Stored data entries

((

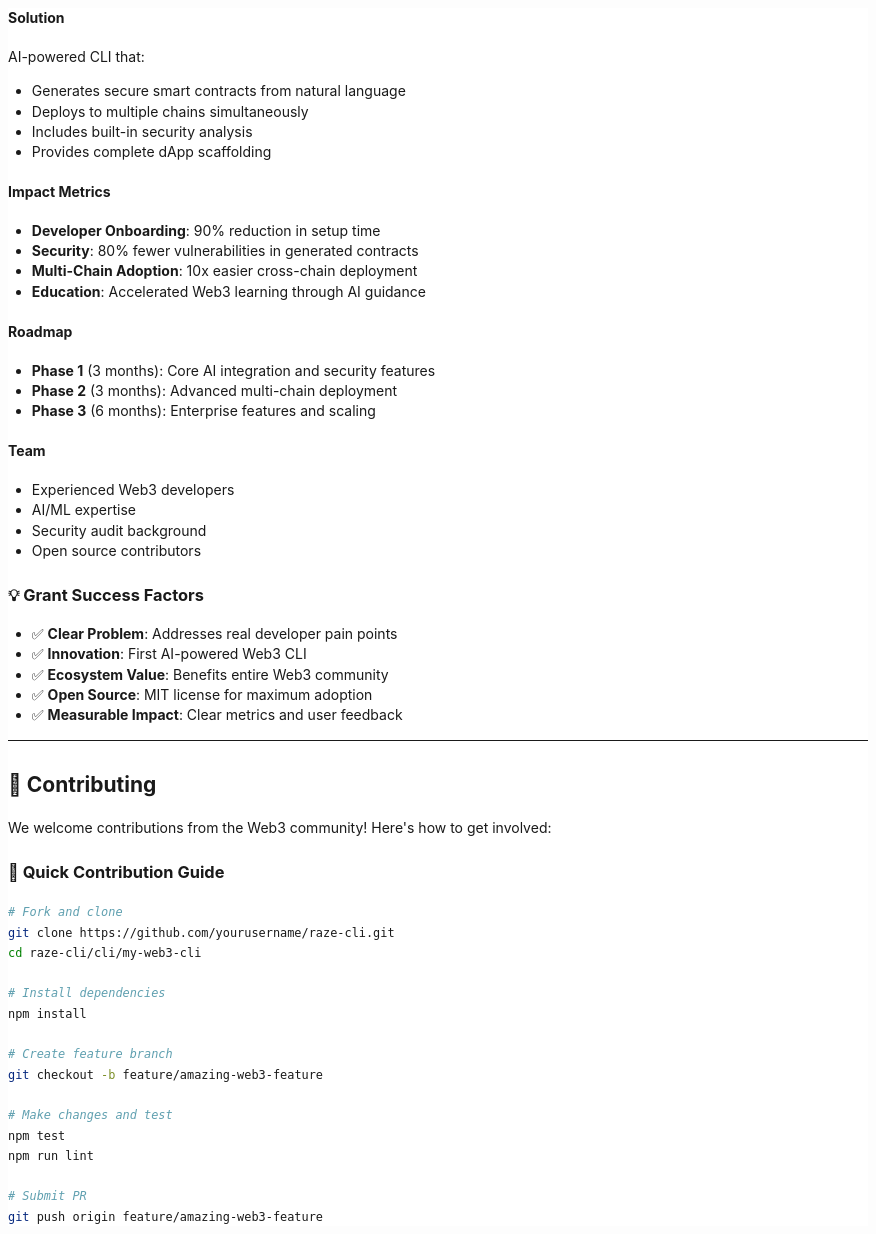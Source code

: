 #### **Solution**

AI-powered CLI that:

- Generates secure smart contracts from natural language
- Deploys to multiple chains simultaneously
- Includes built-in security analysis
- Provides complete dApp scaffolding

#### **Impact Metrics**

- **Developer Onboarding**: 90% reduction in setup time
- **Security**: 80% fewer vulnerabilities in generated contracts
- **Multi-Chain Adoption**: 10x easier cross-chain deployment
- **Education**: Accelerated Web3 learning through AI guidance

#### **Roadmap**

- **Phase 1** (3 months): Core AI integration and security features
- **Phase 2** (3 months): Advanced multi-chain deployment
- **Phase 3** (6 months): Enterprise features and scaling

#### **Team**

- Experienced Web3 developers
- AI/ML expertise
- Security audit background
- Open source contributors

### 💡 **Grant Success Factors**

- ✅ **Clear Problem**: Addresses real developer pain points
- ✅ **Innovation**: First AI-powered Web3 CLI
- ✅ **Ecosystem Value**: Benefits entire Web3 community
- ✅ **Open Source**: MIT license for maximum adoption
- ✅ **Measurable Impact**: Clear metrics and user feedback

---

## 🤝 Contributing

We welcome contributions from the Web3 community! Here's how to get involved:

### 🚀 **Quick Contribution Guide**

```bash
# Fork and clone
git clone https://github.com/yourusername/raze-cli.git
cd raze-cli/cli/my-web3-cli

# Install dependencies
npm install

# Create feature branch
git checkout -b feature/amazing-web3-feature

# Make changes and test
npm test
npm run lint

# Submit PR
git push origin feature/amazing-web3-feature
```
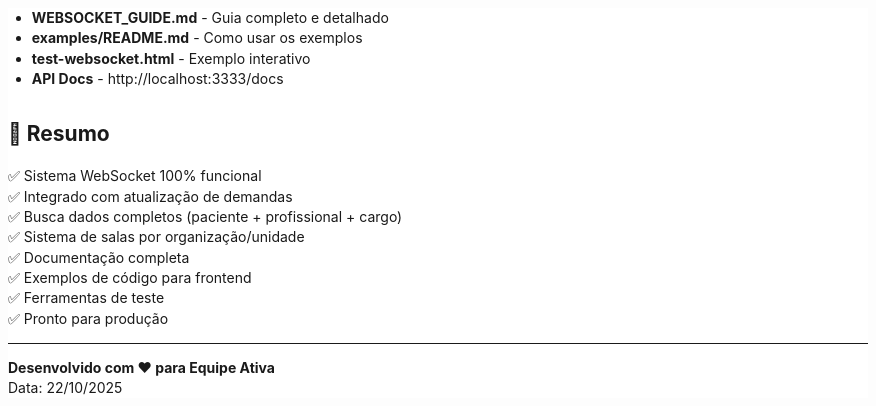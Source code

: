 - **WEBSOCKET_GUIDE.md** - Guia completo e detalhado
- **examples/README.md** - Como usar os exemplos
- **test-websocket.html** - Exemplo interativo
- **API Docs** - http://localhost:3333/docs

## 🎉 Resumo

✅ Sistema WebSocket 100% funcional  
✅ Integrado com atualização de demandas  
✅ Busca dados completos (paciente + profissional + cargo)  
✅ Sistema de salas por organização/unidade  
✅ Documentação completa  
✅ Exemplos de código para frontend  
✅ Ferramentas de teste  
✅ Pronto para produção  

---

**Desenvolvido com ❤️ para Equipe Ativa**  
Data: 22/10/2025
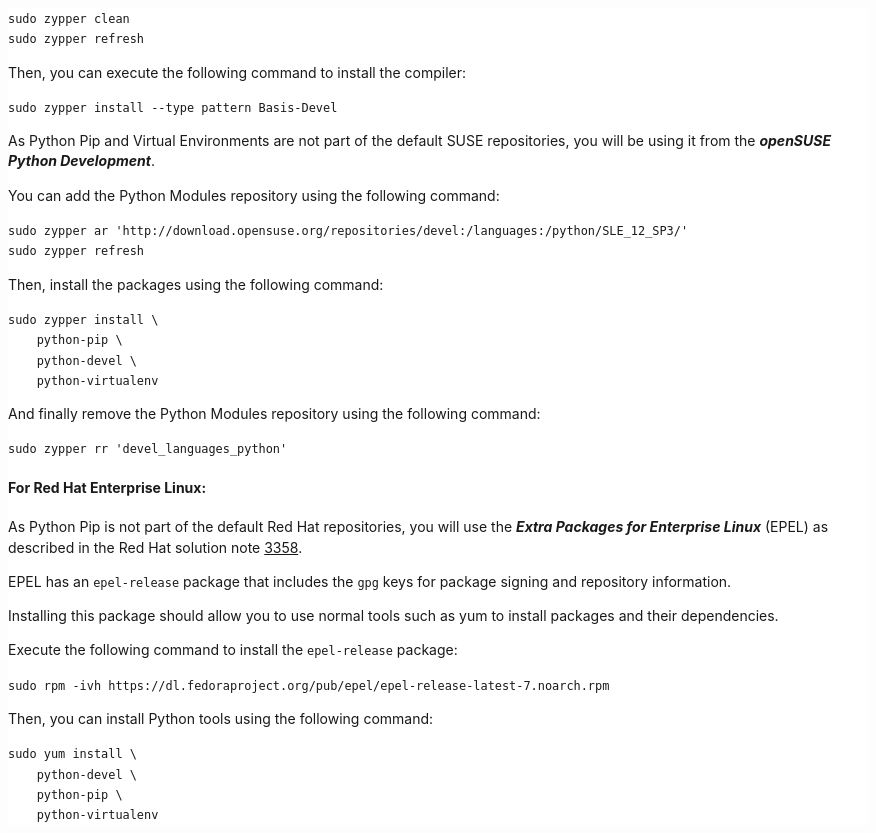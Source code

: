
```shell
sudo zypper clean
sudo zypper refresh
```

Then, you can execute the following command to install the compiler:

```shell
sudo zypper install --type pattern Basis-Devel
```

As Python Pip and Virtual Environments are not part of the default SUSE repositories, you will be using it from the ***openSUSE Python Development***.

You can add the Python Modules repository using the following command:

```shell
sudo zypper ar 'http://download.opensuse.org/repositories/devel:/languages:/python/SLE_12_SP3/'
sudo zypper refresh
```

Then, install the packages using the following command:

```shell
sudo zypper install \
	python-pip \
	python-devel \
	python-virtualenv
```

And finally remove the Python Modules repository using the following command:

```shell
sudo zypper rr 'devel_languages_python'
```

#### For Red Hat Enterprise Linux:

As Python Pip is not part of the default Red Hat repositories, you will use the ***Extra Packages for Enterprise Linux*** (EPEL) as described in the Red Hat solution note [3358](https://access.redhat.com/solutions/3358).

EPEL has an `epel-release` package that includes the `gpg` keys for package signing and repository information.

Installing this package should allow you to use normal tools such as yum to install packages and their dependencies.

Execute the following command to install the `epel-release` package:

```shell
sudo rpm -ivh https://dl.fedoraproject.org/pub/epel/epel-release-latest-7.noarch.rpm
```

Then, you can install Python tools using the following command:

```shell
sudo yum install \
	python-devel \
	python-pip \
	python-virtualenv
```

))

• PROBLEM DESCRIPTION
Copy the entries exactly. Leave out the images.

• RESPONSE AREA
Source code

: #### **Solution**

AI-powered CLI that:

- Generates secure smart contracts from natural language
- Deploys to multiple chains simultaneously
- Includes built-in security analysis
- Provides complete dApp scaffolding

#### **Impact Metrics**

- **Developer Onboarding**: 90% reduction in setup time
- **Security**: 80% fewer vulnerabilities in generated contracts
- **Multi-Chain Adoption**: 10x easier cross-chain deployment
- **Education**: Accelerated Web3 learning through AI guidance

#### **Roadmap**

- **Phase 1** (3 months): Core AI integration and security features
- **Phase 2** (3 months): Advanced multi-chain deployment
- **Phase 3** (6 months): Enterprise features and scaling

#### **Team**

- Experienced Web3 developers
- AI/ML expertise
- Security audit background
- Open source contributors

### 💡 **Grant Success Factors**

- ✅ **Clear Problem**: Addresses real developer pain points
- ✅ **Innovation**: First AI-powered Web3 CLI
- ✅ **Ecosystem Value**: Benefits entire Web3 community
- ✅ **Open Source**: MIT license for maximum adoption
- ✅ **Measurable Impact**: Clear metrics and user feedback

---

## 🤝 Contributing

We welcome contributions from the Web3 community! Here's how to get involved:

### 🚀 **Quick Contribution Guide**

```bash
# Fork and clone
git clone https://github.com/yourusername/raze-cli.git
cd raze-cli/cli/my-web3-cli

# Install dependencies
npm install

# Create feature branch
git checkout -b feature/amazing-web3-feature

# Make changes and test
npm test
npm run lint

# Submit PR
git push origin feature/amazing-web3-feature
```
Source code

: - **WEBSOCKET_GUIDE.md** - Guia completo e detalhado
- **examples/README.md** - Como usar os exemplos
- **test-websocket.html** - Exemplo interativo
- **API Docs** - http://localhost:3333/docs

## 🎉 Resumo

✅ Sistema WebSocket 100% funcional  
✅ Integrado com atualização de demandas  
✅ Busca dados completos (paciente + profissional + cargo)  
✅ Sistema de salas por organização/unidade  
✅ Documentação completa  
✅ Exemplos de código para frontend  
✅ Ferramentas de teste  
✅ Pronto para produção  

---

**Desenvolvido com ❤️ para Equipe Ativa**  
Data: 22/10/2025
Source code

:
```shell
sudo zypper clean
sudo zypper refresh
```

Then, you can execute the following command to install the compiler:

```shell
sudo zypper install --type pattern Basis-Devel
```

As Python Pip and Virtual Environments are not part of the default SUSE repositories, you will be using it from the ***openSUSE Python Development***.

You can add the Python Modules repository using the following command:

```shell
sudo zypper ar 'http://download.opensuse.org/repositories/devel:/languages:/python/SLE_12_SP3/'
sudo zypper refresh
```

Then, install the packages using the following command:

```shell
sudo zypper install \
	python-pip \
	python-devel \
	python-virtualenv
```

And finally remove the Python Modules repository using the following command:

```shell
sudo zypper rr 'devel_languages_python'
```

#### For Red Hat Enterprise Linux:

As Python Pip is not part of the default Red Hat repositories, you will use the ***Extra Packages for Enterprise Linux*** (EPEL) as described in the Red Hat solution note [3358](https://access.redhat.com/solutions/3358).

EPEL has an `epel-release` package that includes the `gpg` keys for package signing and repository information.

Installing this package should allow you to use normal tools such as yum to install packages and their dependencies.

Execute the following command to install the `epel-release` package:

```shell
sudo rpm -ivh https://dl.fedoraproject.org/pub/epel/epel-release-latest-7.noarch.rpm
```

Then, you can install Python tools using the following command:

```shell
sudo yum install \
	python-devel \
	python-pip \
	python-virtualenv
```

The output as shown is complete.